Newmarket is a quiet and empty place today

Just awful news.  We all hoped he would grace Royal Ascot next week, but alas was not to be

RIP Sir Henry


----------



## Clodagh (11 June 2013)

That is so sad. At least he had Frankel for his last years training.
Such a nice man. RIP.


----------



## Elbie (11 June 2013)

When I saw the title I guessed this would be the news

Sad news


----------



## huntley (11 June 2013)

Tragic news. R.I.P. Sir Henry. A legend.


----------



## Fools Motto (11 June 2013)

Sad news indeed.
I only met him once in person, at Tattersalls, and although obviously unwell, and clearly with a rough dry humour, I appreciated it that he thanked me for showing a yearling to him. I'll remember that.

RIP Sir Henry.


----------



## catwithclaws (11 June 2013)

Devastated to hear this news. RIP to probably the best trainer, and one of the nicest men there ever was


----------



## Dobiegirl (11 June 2013)

http://www.racingpost.com/news/live.sd?event_id=1069556&category=0


R.I.P. Sir Henry, a real legend and every inch a gentleman.


----------



## Daffodil (11 June 2013)

Dreadful, dreadful news.   Hard to take in really.
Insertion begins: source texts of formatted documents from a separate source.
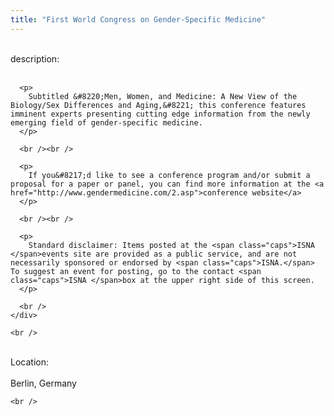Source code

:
 ```yaml
---
title: "First World Congress on Gender-Specific Medicine"
---
```


<div class="flexinode-body flexinode-2">
  <div class="flexinode-textarea-1">
    <div class="form-item">
      <br /> <label>description:</label><br /><br /> 
      
      <p>
        Subtitled &#8220;Men, Women, and Medicine: A New View of the Biology/Sex Differences and Aging,&#8221; this conference features imminent experts presenting cutting edge information from the newly emerging field of gender-specific medicine.
      </p>
      
      <br /><br />
      
      <p>
        If you&#8217;d like to see a conference program and/or submit a proposal for a paper or panel, you can find more information at the <a href="http://www.gendermedicine.com/2.asp">conference website</a>
      </p>
      
      <br /><br />
      
      <p>
        Standard disclaimer: Items posted at the <span class="caps">ISNA </span>events site are provided as a public service, and are not necessarily sponsored or endorsed by <span class="caps">ISNA.</span> To suggest an event for posting, go to the contact <span class="caps">ISNA </span>box at the upper right side of this screen.
      </p>
      
      <br />
    </div>
    
    <br />
  </div>
  
  <div class="flexinode-textfield-2">
    <div class="form-item">
      <br /> <label>Location:</label><br /><br /> Berlin, Germany<br />
    </div>
    
    <br />
  </div>
</div>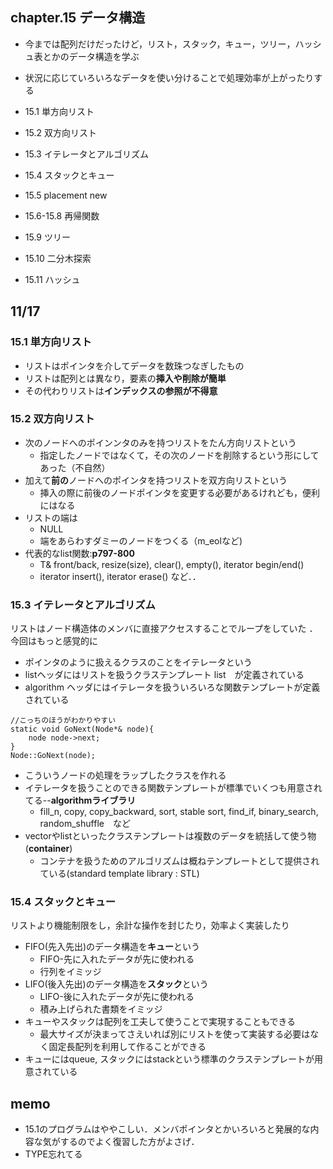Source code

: ## chapter.15 データ構造
- 今までは配列だけだったけど，リスト，スタック，キュー，ツリー，ハッシュ表とかのデータ構造を学ぶ
- 状況に応じていろいろなデータを使い分けることで処理効率が上がったりする

- 15.1 単方向リスト
- 15.2 双方向リスト
- 15.3 イテレータとアルゴリズム
- 15.4 スタックとキュー
- 15.5 placement new
- 15.6-15.8 再帰関数
- 15.9 ツリー
- 15.10 二分木探索
- 15.11 ハッシュ

## 11/17
### 15.1 単方向リスト	
- リストはポインタを介してデータを数珠つなぎしたもの
- リストは配列とは異なり，要素の**挿入や削除が簡単**
- その代わりリストは**インデックスの参照が不得意**

### 15.2 双方向リスト
- 次のノードへのポインンタのみを持つリストをたん方向リストという
	- 指定したノードではなくて，その次のノードを削除するという形にしてあった（不自然）
- 加えて**前の**ノードへのポインタを持つリストを双方向リストという
	- 挿入の際に前後のノードポインタを変更する必要があるけれども，便利にはなる
- リストの端は
	- NULL
	- 端をあらわすダミーのノードをつくる（m_eolなど)
- 代表的なlist関数:**p797-800**
	- T& front/back, resize(size), clear(), empty(), iterator begin/end()
	- iterator insert(), iterator erase() など．．

### 15.3 イテレータとアルゴリズム
リストはノード構造体のメンバに直接アクセスすることでループをしていた
．今回はもっと感覚的に
- ポインタのように扱えるクラスのことをイテレータという
- listヘッダにはリストを扱うクラステンプレート list　が定義されている
- algorithm ヘッダにはイテレータを扱ういろいろな関数テンプレートが定義されている
```
//こっちのほうがわかりやすい	
static void GoNext(Node*& node){
	node node->next;
}
Node::GoNext(node);
```
- こういうノードの処理をラップしたクラスを作れる
- イテレータを扱うことのできる関数テンプレートが標準でいくつも用意されてる--**algorithmライブラリ**
	- fill_n, copy, copy_backward, sort, stable sort, find_if, binary_search, random_shuffle　など
- vectorやlistといったクラステンプレートは複数のデータを統括して使う物(**container**)　
	- コンテナを扱うためのアルゴリズムは概ねテンプレートとして提供されている(standard template library : STL)

### 15.4 スタックとキュー
リストより機能制限をし，余計な操作を封じたり，効率よく実装したり
- FIFO(先入先出)のデータ構造を**キュー**という
	- FIFO-先に入れたデータが先に使われる
	- 行列をイミッジ
- LIFO(後入先出)のデータ構造を**スタック**という
	- LIFO-後に入れたデータが先に使われる
	- 積み上げられた書類をイミッジ
- キューやスタックは配列を工夫して使うことで実現することもできる
	- 最大サイズが決まってさえいれば別にリストを使って実装する必要はなく固定長配列を利用して作ることができる
- キューにはqueue, スタックにはstackという標準のクラステンプレートが用意されている



## memo
- 15.1のプログラムはややこしい．メンバポインタとかいろいろと発展的な内容な気がするのでよく復習した方がよさげ．
- TYPE忘れてる

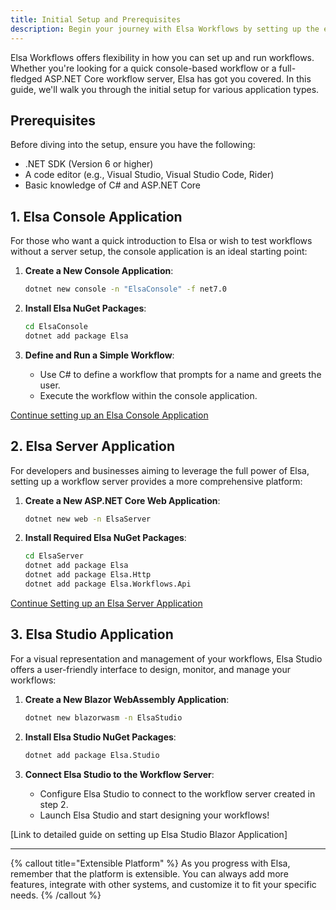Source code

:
 ```yaml
---
title: Initial Setup and Prerequisites
description: Begin your journey with Elsa Workflows by setting up the environment tailored to your needs. From a simple console application to a robust server setup, this guide has you covered.
---
```


Elsa Workflows offers flexibility in how you can set up and run workflows. Whether you're looking for a quick console-based workflow or a full-fledged ASP.NET Core workflow server, Elsa has got you covered. In this guide, we'll walk you through the initial setup for various application types.

## **Prerequisites**

Before diving into the setup, ensure you have the following:

- .NET SDK (Version 6 or higher)
- A code editor (e.g., Visual Studio, Visual Studio Code, Rider)
- Basic knowledge of C# and ASP.NET Core

## **1. Elsa Console Application**

For those who want a quick introduction to Elsa or wish to test workflows without a server setup, the console application is an ideal starting point:

1. **Create a New Console Application**:
   ```bash
   dotnet new console -n "ElsaConsole" -f net7.0
   ```

2. **Install Elsa NuGet Packages**:
   ```bash
   cd ElsaConsole
   dotnet add package Elsa
   ```

3. **Define and Run a Simple Workflow**:
   - Use C# to define a workflow that prompts for a name and greets the user.
   - Execute the workflow within the console application.

[Continue setting up an Elsa Console Application](/docs/installation/elsa-console#update-program-cs)

## **2. Elsa Server Application**

For developers and businesses aiming to leverage the full power of Elsa, setting up a workflow server provides a more comprehensive platform:

1. **Create a New ASP.NET Core Web Application**:
   ```bash
   dotnet new web -n ElsaServer
   ```

2. **Install Required Elsa NuGet Packages**:
   ```bash
   cd ElsaServer
   dotnet add package Elsa
   dotnet add package Elsa.Http
   dotnet add package Elsa.Workflows.Api
   ```

[Continue Setting up an Elsa Server Application](/docs/installation/elsa-server#update-program-cs)

## **3. Elsa Studio Application**

For a visual representation and management of your workflows, Elsa Studio offers a user-friendly interface to design, monitor, and manage your workflows:

1. **Create a New Blazor WebAssembly Application**:
   ```bash
   dotnet new blazorwasm -n ElsaStudio
   ```

2. **Install Elsa Studio NuGet Packages**:
   ```bash
   dotnet add package Elsa.Studio
   ```

3. **Connect Elsa Studio to the Workflow Server**:
   - Configure Elsa Studio to connect to the workflow server created in step 2.
   - Launch Elsa Studio and start designing your workflows!

[Link to detailed guide on setting up Elsa Studio Blazor Application]

---

{% callout title="Extensible Platform" %}
As you progress with Elsa, remember that the platform is extensible. You can always add more features, integrate with other systems, and customize it to fit your specific needs.
{% /callout %}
RIP Sir Henry, and condolences to everyone at Warren Place.


----------



## AMH (11 June 2013)

Racing will never be quite the same again. 

Thank heavens he managed to see out Frankel's career - the greatest racehorse, trained by the greatest trainer.

RIP Sir Henry, you will be sorely missed.


----------



## silu (11 June 2013)

I shed a tear, not unexpected but still so very sad for all those close to him. Doubt we'll see the likes of him again mores the pity.


----------



## hayinamanger (11 June 2013)

Very sad news for horse racing.

RIP Sir Henry.


----------



## Daffodil (11 June 2013)

Lovely words from Tom Queally

http://www.sportinglife.com/racing/news/article/465/8770822/queally-everything-he-did-was-class


----------



## merrymeasure (11 June 2013)

Truly saddened to hear this sad news. A true gentleman, and a training genius. Racing is a poorer place today for the loss of this amazing man. So many wonderful memories of the horses he trained, not least Frankel. One of my favourites was Kings Theatre. RIP Sir Henry, you will be sorely missed.


----------



## Alec Swan (11 June 2013)

One of the few people in the public eye today,  who had an unaffected and natural charm,  courtesy and charisma.  He was modest in both victory and defeat.  He was respected and revered by his staff,  his friends and his clients.  Sir Henry Cecil was a remarkable man.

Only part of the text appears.